## EXERCISE
Your answer should be one number, the count of lines in the records that carry the string "render".
** Opening EXTRACTED MATERIAL block **
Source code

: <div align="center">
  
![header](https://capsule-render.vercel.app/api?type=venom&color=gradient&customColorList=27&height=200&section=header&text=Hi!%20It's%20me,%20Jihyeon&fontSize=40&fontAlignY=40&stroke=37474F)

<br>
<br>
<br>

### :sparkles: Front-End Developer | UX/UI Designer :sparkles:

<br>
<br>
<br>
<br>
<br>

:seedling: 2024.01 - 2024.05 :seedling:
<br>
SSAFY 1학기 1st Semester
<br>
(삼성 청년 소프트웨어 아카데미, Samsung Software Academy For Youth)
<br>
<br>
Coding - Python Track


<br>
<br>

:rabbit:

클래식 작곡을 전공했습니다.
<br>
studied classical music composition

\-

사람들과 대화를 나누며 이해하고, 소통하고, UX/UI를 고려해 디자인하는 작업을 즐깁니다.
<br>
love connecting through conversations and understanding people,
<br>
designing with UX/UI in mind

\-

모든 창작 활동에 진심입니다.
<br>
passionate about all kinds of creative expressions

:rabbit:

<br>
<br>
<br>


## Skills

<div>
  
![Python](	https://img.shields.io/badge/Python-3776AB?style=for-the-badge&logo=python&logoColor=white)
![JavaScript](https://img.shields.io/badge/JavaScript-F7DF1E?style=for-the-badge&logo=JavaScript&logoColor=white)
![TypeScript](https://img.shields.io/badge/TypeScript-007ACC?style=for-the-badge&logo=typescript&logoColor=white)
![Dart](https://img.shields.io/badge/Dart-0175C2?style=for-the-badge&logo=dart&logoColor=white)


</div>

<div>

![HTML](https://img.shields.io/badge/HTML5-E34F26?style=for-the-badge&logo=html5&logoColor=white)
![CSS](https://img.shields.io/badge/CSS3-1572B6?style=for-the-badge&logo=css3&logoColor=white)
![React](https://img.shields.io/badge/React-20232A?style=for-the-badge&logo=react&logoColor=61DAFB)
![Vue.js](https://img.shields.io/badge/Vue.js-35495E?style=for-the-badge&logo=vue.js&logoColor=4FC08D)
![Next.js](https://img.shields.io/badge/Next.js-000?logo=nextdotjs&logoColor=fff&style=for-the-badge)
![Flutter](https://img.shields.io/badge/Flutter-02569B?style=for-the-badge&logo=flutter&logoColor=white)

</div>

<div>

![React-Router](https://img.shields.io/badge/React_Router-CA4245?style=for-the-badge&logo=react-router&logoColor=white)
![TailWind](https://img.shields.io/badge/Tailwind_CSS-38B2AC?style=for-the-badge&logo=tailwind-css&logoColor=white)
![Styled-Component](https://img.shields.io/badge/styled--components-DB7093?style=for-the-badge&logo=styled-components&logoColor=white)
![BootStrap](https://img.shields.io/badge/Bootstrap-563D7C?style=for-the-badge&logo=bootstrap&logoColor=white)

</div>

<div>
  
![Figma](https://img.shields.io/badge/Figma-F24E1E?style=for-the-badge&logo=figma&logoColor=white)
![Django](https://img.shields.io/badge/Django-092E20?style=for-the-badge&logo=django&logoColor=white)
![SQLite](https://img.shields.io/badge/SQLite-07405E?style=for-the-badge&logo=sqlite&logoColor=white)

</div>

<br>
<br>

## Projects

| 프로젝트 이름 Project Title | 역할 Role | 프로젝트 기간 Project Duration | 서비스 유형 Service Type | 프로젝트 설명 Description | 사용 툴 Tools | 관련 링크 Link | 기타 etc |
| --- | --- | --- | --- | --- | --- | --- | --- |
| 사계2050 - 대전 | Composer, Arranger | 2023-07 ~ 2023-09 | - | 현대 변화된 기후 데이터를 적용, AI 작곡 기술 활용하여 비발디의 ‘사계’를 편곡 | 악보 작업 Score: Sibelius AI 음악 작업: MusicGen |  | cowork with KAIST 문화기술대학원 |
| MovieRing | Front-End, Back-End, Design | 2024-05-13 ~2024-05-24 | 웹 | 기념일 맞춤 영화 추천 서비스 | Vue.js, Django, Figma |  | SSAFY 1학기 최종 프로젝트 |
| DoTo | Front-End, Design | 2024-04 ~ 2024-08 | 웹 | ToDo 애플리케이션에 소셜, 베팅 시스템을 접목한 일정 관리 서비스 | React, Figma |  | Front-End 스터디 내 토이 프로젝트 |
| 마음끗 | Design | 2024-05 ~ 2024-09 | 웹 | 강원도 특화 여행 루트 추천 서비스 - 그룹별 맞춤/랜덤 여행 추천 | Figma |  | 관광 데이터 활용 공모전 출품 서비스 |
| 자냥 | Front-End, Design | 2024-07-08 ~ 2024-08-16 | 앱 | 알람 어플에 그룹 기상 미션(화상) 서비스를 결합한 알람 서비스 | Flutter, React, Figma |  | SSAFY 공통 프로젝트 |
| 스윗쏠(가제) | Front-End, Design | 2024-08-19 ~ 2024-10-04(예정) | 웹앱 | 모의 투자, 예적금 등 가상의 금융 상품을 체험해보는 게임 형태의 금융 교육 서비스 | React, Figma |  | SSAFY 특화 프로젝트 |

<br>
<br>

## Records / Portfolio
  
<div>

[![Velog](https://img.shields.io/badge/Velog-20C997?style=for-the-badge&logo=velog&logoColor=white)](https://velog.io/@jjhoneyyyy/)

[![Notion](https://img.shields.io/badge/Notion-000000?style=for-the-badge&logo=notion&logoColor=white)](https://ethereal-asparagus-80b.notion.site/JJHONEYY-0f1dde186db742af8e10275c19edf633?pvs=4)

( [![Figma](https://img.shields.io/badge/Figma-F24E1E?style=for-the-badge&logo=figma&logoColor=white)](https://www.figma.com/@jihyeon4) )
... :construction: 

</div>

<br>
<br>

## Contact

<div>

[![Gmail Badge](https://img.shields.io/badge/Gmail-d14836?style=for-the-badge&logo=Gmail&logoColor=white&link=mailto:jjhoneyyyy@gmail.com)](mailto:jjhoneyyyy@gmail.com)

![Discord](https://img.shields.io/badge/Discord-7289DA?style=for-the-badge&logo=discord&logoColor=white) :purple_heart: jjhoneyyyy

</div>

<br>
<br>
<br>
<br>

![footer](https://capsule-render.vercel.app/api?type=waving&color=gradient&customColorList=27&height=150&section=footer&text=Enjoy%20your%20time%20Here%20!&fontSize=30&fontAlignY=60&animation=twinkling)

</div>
** Closing EXTRACTED MATERIAL block **
## TASK ANSWER
2